*** Begin section ***

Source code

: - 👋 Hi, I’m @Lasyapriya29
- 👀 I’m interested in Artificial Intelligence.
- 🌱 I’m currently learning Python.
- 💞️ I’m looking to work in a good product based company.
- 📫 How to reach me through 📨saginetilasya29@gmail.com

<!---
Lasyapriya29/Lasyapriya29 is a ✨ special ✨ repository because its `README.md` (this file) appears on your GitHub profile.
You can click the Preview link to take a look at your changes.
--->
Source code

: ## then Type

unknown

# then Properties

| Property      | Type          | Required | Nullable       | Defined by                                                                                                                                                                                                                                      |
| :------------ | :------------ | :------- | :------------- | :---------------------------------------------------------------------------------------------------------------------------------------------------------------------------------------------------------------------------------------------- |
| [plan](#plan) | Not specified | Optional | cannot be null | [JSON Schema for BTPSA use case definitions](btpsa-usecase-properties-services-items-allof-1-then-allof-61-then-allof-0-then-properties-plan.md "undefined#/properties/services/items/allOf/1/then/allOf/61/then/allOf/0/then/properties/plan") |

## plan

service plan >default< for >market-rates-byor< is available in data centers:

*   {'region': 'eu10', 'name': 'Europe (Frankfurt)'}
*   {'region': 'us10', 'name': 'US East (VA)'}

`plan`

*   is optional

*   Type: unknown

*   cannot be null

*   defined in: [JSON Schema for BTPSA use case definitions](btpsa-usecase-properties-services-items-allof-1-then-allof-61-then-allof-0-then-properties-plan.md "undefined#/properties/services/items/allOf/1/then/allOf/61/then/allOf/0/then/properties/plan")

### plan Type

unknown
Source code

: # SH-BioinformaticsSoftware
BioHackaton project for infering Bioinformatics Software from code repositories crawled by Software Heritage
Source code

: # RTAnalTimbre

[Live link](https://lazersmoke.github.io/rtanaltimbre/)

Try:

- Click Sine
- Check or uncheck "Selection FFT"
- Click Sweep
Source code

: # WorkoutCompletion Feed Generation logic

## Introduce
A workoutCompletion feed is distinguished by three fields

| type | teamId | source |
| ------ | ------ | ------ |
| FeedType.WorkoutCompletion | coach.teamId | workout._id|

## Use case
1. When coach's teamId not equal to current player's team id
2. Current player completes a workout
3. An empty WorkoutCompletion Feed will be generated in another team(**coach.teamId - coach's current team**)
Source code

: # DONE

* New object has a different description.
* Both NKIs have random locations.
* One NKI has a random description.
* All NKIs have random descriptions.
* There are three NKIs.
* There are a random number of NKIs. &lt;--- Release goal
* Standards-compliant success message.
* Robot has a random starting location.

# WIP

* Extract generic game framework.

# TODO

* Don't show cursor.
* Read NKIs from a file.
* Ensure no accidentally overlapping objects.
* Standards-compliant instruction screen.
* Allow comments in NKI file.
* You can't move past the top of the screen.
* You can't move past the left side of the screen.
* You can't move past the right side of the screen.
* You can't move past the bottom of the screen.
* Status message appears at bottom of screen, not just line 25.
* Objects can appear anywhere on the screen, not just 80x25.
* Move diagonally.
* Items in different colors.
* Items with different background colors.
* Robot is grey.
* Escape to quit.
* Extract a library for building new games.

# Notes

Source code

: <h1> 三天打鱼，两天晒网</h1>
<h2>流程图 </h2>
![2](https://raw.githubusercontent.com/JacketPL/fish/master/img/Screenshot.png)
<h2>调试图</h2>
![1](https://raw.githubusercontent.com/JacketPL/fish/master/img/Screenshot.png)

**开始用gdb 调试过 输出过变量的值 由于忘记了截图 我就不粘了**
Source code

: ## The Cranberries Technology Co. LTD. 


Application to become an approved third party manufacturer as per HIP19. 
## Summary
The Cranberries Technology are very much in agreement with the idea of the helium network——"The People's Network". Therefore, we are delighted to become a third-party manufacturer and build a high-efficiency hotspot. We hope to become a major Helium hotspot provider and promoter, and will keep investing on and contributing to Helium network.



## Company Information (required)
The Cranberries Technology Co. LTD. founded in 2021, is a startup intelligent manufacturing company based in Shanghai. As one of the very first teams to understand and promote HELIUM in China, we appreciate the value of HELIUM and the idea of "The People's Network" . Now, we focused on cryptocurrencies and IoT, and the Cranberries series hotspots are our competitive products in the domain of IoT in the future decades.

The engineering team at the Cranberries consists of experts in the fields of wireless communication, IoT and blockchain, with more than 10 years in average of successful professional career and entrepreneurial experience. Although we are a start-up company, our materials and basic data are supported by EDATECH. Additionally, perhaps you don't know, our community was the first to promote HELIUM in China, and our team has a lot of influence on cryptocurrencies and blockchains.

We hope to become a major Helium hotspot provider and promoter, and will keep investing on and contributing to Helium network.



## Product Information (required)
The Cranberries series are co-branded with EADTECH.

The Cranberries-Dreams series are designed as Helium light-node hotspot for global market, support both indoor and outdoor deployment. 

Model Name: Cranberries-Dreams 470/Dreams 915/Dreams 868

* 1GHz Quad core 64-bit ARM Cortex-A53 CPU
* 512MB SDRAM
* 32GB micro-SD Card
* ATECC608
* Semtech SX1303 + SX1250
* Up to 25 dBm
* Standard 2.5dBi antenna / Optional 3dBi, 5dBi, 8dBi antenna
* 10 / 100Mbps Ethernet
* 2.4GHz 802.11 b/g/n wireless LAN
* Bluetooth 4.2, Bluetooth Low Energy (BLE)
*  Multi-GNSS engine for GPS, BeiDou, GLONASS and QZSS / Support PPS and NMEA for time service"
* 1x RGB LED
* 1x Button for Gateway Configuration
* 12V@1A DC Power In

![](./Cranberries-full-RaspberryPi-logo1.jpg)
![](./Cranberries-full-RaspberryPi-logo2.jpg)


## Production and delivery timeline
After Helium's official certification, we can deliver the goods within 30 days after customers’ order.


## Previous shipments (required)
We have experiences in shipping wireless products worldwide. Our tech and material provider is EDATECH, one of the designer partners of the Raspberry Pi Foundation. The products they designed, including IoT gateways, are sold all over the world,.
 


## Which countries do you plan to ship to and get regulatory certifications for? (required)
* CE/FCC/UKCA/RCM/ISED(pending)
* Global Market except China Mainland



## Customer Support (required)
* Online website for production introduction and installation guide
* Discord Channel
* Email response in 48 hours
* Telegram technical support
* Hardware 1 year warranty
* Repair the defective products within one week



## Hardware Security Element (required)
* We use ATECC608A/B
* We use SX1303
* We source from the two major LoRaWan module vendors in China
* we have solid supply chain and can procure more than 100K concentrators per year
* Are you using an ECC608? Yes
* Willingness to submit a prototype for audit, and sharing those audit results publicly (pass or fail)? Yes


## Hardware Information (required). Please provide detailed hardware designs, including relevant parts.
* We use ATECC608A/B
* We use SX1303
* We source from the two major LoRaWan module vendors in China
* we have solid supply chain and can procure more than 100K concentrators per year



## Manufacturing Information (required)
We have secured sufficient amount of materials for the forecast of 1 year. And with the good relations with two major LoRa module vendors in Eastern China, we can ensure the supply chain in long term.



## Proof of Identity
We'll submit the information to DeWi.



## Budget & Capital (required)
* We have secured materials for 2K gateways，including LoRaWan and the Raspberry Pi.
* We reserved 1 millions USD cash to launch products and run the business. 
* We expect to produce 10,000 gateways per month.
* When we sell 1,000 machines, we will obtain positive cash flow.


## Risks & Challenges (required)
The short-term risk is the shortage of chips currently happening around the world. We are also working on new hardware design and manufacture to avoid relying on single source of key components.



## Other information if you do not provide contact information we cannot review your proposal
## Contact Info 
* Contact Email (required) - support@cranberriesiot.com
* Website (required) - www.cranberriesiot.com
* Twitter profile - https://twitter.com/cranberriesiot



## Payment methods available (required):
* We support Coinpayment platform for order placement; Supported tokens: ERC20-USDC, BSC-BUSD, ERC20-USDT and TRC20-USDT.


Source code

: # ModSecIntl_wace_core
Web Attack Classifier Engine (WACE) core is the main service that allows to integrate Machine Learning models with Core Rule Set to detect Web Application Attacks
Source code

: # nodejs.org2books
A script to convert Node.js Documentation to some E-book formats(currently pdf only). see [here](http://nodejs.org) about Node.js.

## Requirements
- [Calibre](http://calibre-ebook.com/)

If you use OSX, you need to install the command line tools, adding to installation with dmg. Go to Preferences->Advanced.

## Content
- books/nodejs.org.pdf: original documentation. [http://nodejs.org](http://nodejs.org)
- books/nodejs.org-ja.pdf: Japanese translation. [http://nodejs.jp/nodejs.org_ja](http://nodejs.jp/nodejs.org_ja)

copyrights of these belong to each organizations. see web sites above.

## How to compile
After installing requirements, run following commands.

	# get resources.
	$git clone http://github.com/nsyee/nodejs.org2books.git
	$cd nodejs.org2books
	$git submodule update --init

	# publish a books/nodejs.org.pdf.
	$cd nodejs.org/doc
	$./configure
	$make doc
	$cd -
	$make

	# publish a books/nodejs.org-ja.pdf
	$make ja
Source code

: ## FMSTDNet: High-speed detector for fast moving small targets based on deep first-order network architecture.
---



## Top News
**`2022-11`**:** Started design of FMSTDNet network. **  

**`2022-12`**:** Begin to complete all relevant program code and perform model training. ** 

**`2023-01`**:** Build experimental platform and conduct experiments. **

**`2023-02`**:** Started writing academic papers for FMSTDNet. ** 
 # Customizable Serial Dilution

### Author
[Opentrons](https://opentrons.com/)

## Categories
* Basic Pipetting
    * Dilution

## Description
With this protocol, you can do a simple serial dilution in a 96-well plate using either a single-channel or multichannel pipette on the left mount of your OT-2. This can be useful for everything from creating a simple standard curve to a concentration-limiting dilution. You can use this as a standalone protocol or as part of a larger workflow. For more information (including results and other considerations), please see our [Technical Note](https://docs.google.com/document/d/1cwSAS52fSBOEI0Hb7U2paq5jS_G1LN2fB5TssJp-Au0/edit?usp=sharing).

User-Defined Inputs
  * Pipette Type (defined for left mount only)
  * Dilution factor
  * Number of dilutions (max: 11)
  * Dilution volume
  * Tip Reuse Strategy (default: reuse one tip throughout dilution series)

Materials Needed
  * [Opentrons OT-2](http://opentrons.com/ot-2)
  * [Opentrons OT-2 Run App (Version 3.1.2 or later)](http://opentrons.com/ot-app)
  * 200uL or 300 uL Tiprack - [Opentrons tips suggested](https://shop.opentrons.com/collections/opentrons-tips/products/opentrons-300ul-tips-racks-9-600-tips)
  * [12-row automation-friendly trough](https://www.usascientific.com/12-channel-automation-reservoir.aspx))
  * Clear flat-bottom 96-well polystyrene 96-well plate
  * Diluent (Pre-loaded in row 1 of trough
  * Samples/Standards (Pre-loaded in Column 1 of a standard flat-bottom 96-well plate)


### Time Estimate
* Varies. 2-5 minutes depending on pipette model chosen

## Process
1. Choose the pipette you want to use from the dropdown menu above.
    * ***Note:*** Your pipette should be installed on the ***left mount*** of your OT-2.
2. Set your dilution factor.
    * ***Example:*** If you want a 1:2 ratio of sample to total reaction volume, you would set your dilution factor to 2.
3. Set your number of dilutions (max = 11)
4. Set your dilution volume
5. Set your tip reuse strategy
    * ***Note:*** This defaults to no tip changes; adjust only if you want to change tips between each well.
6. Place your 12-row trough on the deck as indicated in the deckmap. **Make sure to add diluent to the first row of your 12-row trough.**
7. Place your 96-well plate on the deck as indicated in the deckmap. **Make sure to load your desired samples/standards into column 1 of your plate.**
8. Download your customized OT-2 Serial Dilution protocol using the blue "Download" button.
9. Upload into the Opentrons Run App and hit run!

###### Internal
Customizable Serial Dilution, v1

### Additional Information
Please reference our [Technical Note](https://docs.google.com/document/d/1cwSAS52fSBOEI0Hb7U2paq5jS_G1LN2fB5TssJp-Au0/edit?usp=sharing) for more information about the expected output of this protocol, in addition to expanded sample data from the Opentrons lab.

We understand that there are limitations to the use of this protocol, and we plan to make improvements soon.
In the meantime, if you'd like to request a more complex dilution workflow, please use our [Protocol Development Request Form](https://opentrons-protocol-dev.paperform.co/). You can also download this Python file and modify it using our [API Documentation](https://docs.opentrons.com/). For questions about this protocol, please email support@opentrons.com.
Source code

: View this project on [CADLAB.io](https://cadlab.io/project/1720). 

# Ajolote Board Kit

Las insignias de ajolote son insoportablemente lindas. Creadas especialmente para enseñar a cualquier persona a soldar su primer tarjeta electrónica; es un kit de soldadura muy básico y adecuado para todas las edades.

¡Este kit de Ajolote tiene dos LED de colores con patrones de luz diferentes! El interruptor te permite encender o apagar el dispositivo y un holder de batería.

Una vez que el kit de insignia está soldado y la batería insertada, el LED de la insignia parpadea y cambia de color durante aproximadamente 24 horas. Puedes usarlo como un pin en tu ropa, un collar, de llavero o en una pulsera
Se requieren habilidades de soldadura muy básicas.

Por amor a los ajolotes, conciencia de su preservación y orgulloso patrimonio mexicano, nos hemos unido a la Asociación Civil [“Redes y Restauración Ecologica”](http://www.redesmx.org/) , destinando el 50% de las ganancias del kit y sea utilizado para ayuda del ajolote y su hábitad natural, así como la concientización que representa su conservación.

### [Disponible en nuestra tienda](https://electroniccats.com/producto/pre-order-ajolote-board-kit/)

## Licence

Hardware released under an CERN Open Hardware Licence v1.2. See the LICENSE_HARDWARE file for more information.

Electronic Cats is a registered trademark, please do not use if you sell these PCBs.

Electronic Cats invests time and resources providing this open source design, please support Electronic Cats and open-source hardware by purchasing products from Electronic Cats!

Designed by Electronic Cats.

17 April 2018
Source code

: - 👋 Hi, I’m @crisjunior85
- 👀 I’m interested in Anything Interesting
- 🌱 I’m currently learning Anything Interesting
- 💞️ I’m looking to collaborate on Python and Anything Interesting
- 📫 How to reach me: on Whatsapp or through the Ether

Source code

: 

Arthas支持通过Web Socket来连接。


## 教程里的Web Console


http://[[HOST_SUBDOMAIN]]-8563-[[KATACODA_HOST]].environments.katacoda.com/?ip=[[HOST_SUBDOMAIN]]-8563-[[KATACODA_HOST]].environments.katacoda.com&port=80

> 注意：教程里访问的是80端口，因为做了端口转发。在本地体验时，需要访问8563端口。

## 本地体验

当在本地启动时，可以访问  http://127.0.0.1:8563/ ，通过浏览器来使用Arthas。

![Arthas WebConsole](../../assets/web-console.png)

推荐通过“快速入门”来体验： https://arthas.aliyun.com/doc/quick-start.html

*** End section ***

## [Prompt]
Please output the exact lines of the records above, beginning with the first and stopping after the line that holds "Lasyapriya29/Lasyapriya29 is a", and nothing else.

## [Answer]
Source code

: - 👋 Hi, I’m @Lasyapriya29
- 👀 I’m interested in Artificial Intelligence.
- 🌱 I’m currently learning Python.
- 💞️ I’m looking to work in a good product based company.
- 📫 How to reach me through 📨saginetilasya29@gmail.com

<!---
Lasyapriya29/Lasyapriya29 is a ✨ special ✨ repository because its `README.md` (this file) appears on your GitHub profile.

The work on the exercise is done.